歴史の輪を探る? タロットカードの秘密
手元になにやら不思議なカードがある。実はこれらのカードはタロットとよばれ、何千年もの昔からジプシーや魔法道士らに珍重され現在に至ったものだという。このタロットはフランスではタロ、ドイツではタロック、そしてイタリアではタロッキと呼ばれているそうだ。ともあれ私がタロットに出会ったのは1971年のことだからすでに43年も昔のことになる…。
■タロットとの出会い
そのきっかけは1971年に桃源社から出版された「黒魔術の手帖」(澁澤龍彦著)および翌年に薔薇十字社から出版された「薔薇十字の魔法」(種村季弘著)という書籍に出会ったことによる。それらの書籍にはカバラとか黒ミサやら自然魔法などの話が魅力的に展開されていたが、中でも若かりし頃の私は奥が深そうで意味深な雰囲気を持つタロットというものに魅せられた。

※タロットカードに魅せられるきっかけとなった「黒魔術の手帖」「薔薇十字の魔法」そして「運命の書〜古版マルセイユ・タロット」
続いて1974年に旅行中の京都でたまたま書店に入ったら目に付いた「運命の書〜古版マルセイユ・タロット」(コーベ・ブックス刊)という妖しげな本を手に入れてから本格的にタロットの歴史を学び始めた…。
いまでは大きな書店にいけば占いコーナーに「タロット占い」などと称するいくつかの商品が置いてあるはずだ。しかし1970年代初頭のことだから今とは様子がまったく違い、なかなか手に入らなかったものだ。当時は一部の玩具みたいなものを除き国産のものはほとんどなく、私は洋書を扱う書店で取り寄せてもらったと記憶している。
その後「ギリシャ十字法」とか「ケルト法」などという占いの方法にも一応精通したが、自身で占いという部類のものを心から信じていないのだからこれは長続きしない(笑)。しかしタロットには歴史の闇といった部分を感じて興味は尽きず、しばし時を忘れたものである。
では私の所蔵している4種類のタロットを簡単にご紹介しよう...。
1)スタジオTUM発行のタロット
発売された詳しい年月は忘れたが先の「黒魔術の手帖」などが登場し、タロットがブームになりかけた頃に発売されたと記憶している。個人的な趣味として所蔵している中では一番タロットらしく美しく気品があるので気に入っている。
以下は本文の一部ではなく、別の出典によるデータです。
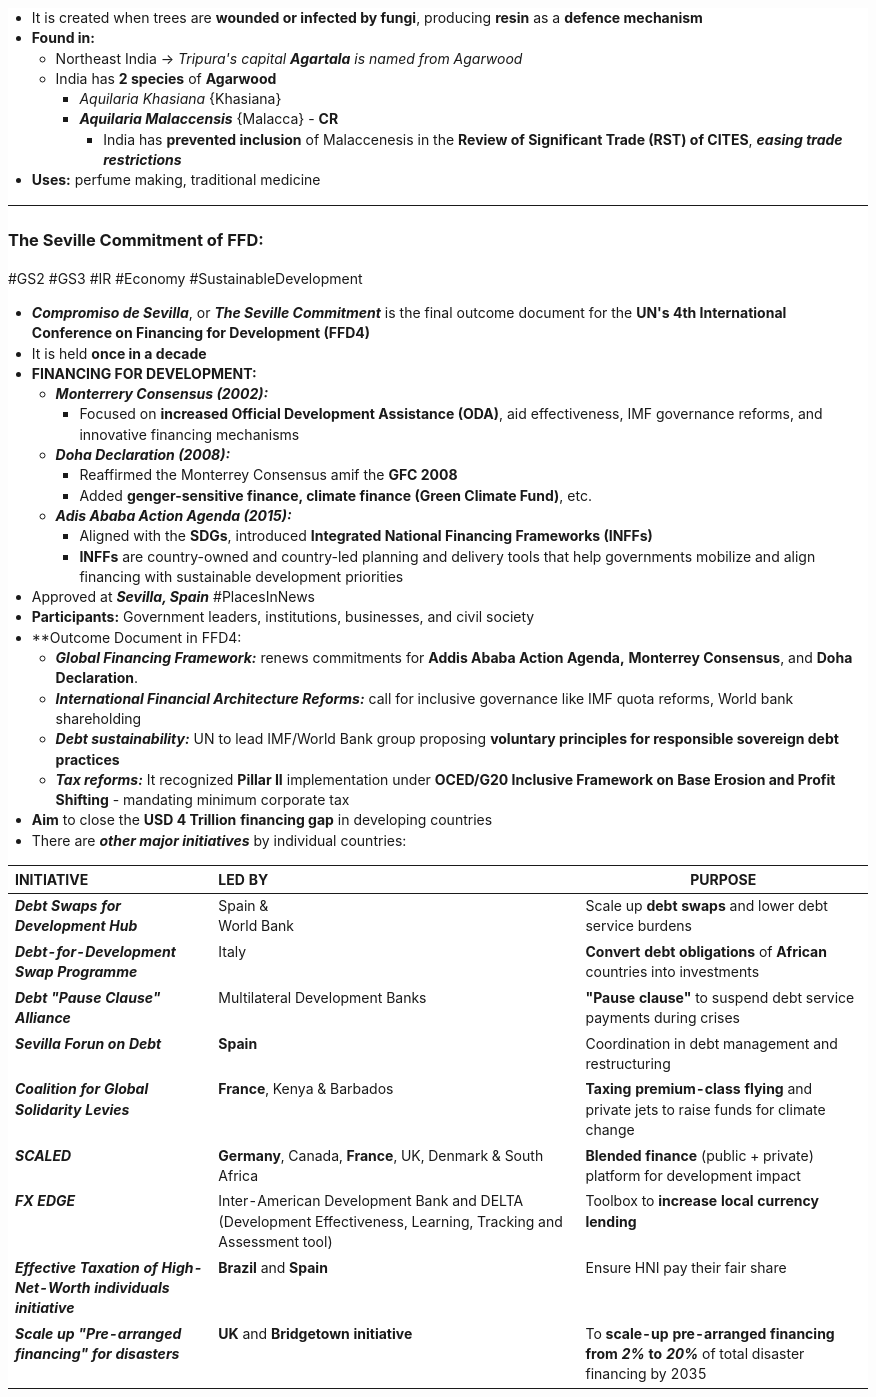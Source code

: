- It is created when trees are **wounded or infected by fungi**, producing **resin** as a **defence mechanism**
- **Found in:**
	- Northeast India -> *Tripura's capital **Agartala** is named from Agarwood*
	- India has **2 species** of **Agarwood**
		- *Aquilaria Khasiana* {Khasiana}
		- ***Aquilaria Malaccensis*** {Malacca} - **CR**
			- India has **prevented inclusion** of Malaccenesis in the **Review of Significant Trade (RST) of CITES**, ***easing trade restrictions***
- **Uses:** perfume making, traditional medicine
---
### The Seville Commitment of FFD:  
#GS2 #GS3 #IR #Economy #SustainableDevelopment  
- ***Compromiso de Sevilla***, or ***The Seville Commitment*** is the final outcome document for the **UN's 4th International Conference on Financing for Development (FFD4)** 
- It is held **once in a decade**
- **FINANCING FOR DEVELOPMENT:**  
	- ***Monterrery Consensus (2002):***  
		- Focused on **increased Official Development Assistance (ODA)**, aid effectiveness, IMF governance reforms, and innovative financing mechanisms  
	- ***Doha Declaration (2008):***  
		- Reaffirmed the Monterrey Consensus amif the **GFC 2008**  
		- Added **genger-sensitive finance, climate finance (Green Climate Fund)**, etc.  
	- ***Adis Ababa Action Agenda (2015):***  
		- Aligned with the **SDGs**, introduced **Integrated National Financing Frameworks (INFFs)**  
		- **INFFs** are country-owned and country-led planning and delivery tools that help governments mobilize and align financing with sustainable development priorities  
- Approved at ***Sevilla, Spain*** #PlacesInNews  
- **Participants:** Government leaders, institutions, businesses, and civil society  
- **Outcome Document in FFD4:  
	- ***Global Financing Framework:*** renews commitments for **Addis Ababa Action Agenda,** **Monterrey Consensus**, and **Doha Declaration**.  
	- ***International Financial Architecture Reforms:*** call for inclusive governance like IMF quota reforms, World bank shareholding  
	- ***Debt sustainability:*** UN to lead IMF/World Bank group proposing **voluntary principles for responsible sovereign debt practices**  
	- ***Tax reforms:*** It recognized **Pillar II** implementation under **OCED/G20 Inclusive Framework on Base Erosion and Profit Shifting** - mandating minimum corporate tax  
- **Aim** to close the **USD 4 Trillion** **financing gap** in developing countries  
- There are ***other major initiatives*** by individual countries:

| **INITIATIVE**                                                    | **LED BY**                                                                                                    | **PURPOSE**                                                                                   |
| :---------------------------------------------------------------- | :------------------------------------------------------------------------------------------------------------ | --------------------------------------------------------------------------------------------- |
| ***Debt Swaps for Development Hub***                              | Spain & <br>World Bank                                                                                        | Scale up **debt swaps** and lower debt service burdens                                        |
| ***Debt-for-Development Swap Programme***                         | Italy                                                                                                         | **Convert debt obligations** of **African** countries into investments                        |
| ***Debt "Pause Clause" Alliance***                                | Multilateral Development Banks                                                                                | **"Pause clause"** to suspend debt service payments during crises                             |
| ***Sevilla Forun on Debt***                                       | **Spain**                                                                                                     | Coordination in debt management and restructuring                                             |
| ***Coalition for Global Solidarity Levies***                      | **France**, Kenya & Barbados                                                                                  | **Taxing premium-class flying** and private jets to raise funds for climate change            |
| ***SCALED***                                                      | **Germany**, Canada, **France**, UK, Denmark & South Africa                                                   | **Blended finance** (public + private) platform for development impact                        |
| ***FX EDGE***                                                     | Inter-American Development Bank and DELTA (Development Effectiveness, Learning, Tracking and Assessment tool) | Toolbox to **increase local currency lending**                                                |
| ***Effective Taxation of High-Net-Worth individuals initiative*** | **Brazil** and **Spain**                                                                                      | Ensure HNI pay their fair share                                                               |
| ***Scale up "Pre-arranged financing" for disasters***             | **UK** and **Bridgetown initiative**                                                                          | To **scale-up pre-arranged financing from *2%* to *20%*** of total disaster financing by 2035 |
ただし切札(大アルカナ)のみ、計22枚であり星札(小アルカナ)は含まれていない。

2)マルセイユ版の古いタロット(TAROT DE MARSEILLE)
1969年初版、フランスで印刷されたパッケージに書かれている内容を抜粋すれば、このタロットのデザインは1790年頃という最も古いタロットを正確に復元したものだという。確かに中世の幼稚な木版の雰囲気が出ており、大アルカナと小アルカナ全78枚が揃っている。
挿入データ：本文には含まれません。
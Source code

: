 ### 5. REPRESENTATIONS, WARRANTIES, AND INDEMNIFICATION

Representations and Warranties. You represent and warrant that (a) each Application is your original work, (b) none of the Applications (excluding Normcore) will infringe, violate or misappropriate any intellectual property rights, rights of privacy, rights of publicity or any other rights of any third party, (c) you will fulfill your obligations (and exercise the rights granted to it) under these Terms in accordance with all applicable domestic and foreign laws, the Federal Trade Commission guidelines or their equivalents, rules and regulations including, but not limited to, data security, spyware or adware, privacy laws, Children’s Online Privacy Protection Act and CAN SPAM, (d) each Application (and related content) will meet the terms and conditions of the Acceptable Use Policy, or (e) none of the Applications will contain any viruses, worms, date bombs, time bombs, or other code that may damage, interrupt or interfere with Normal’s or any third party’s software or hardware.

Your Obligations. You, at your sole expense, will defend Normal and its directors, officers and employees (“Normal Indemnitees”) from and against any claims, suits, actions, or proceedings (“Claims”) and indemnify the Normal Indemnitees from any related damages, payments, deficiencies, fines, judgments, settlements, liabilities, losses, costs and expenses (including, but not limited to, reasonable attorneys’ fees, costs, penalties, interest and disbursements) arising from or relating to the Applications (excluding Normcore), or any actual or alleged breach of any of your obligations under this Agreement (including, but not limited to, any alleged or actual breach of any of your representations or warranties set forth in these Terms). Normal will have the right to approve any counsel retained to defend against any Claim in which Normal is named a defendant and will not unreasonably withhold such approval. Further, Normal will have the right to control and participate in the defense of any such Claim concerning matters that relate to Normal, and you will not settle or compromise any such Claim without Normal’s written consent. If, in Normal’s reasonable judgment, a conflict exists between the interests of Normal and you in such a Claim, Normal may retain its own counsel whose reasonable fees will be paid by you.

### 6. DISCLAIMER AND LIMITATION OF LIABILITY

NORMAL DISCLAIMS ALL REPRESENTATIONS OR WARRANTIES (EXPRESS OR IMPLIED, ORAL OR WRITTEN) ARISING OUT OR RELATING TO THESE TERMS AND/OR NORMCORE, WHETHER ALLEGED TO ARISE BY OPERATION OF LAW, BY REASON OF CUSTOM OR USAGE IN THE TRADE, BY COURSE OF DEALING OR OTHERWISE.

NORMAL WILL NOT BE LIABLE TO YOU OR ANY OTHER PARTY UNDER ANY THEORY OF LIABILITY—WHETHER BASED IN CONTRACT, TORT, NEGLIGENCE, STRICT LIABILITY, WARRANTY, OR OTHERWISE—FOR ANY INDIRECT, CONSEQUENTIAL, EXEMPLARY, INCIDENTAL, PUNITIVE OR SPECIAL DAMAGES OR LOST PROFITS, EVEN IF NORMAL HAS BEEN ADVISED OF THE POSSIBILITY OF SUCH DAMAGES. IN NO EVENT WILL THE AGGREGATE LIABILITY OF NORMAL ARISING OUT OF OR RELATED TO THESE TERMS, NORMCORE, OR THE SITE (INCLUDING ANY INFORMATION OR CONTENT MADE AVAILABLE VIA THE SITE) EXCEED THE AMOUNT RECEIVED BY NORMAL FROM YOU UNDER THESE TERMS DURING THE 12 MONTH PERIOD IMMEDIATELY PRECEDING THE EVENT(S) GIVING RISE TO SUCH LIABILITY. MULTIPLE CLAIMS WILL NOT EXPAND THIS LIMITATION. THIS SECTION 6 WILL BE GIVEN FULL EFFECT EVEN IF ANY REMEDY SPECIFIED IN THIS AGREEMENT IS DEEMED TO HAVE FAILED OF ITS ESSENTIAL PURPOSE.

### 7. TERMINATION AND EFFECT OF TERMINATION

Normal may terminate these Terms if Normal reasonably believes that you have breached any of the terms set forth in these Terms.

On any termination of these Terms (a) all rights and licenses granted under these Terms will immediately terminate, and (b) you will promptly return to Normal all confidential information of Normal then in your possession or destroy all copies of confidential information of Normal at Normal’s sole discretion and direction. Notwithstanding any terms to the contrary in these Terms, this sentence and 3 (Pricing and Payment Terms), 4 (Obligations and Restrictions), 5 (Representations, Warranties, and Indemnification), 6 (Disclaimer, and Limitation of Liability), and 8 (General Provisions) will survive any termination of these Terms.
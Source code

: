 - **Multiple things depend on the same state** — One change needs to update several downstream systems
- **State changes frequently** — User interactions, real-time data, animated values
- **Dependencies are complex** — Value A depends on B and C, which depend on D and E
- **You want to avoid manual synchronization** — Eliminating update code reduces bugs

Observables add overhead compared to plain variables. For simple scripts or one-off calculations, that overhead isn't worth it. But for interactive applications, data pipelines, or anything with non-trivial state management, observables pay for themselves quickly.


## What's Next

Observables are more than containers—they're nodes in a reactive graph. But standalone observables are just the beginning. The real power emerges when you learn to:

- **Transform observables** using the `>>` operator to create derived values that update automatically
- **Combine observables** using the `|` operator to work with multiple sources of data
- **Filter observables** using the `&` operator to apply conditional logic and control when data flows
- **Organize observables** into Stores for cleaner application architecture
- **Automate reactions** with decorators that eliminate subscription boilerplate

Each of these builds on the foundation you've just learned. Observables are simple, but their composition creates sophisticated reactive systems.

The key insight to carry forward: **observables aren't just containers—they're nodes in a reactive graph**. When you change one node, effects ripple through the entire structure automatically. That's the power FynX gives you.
3)エテイラのエジプト版タロット(GRAND ETTEILLA OU TAROTS EGYPTIENS)
これまたパッケージに書かれている内容を要約すると、古代エジプトで作られ使用されたもので中世エジプト人やボヘミア人によりカバラの知識を取り入れながら完成されたタロットらしい。確かにその絵は上記マルセイユ版とは違い、エッチングの細密画のような上品な雰囲気を持っている。なおこのセットも前記マルセイユ版と同じフランスの版元から1970年に出されたものである。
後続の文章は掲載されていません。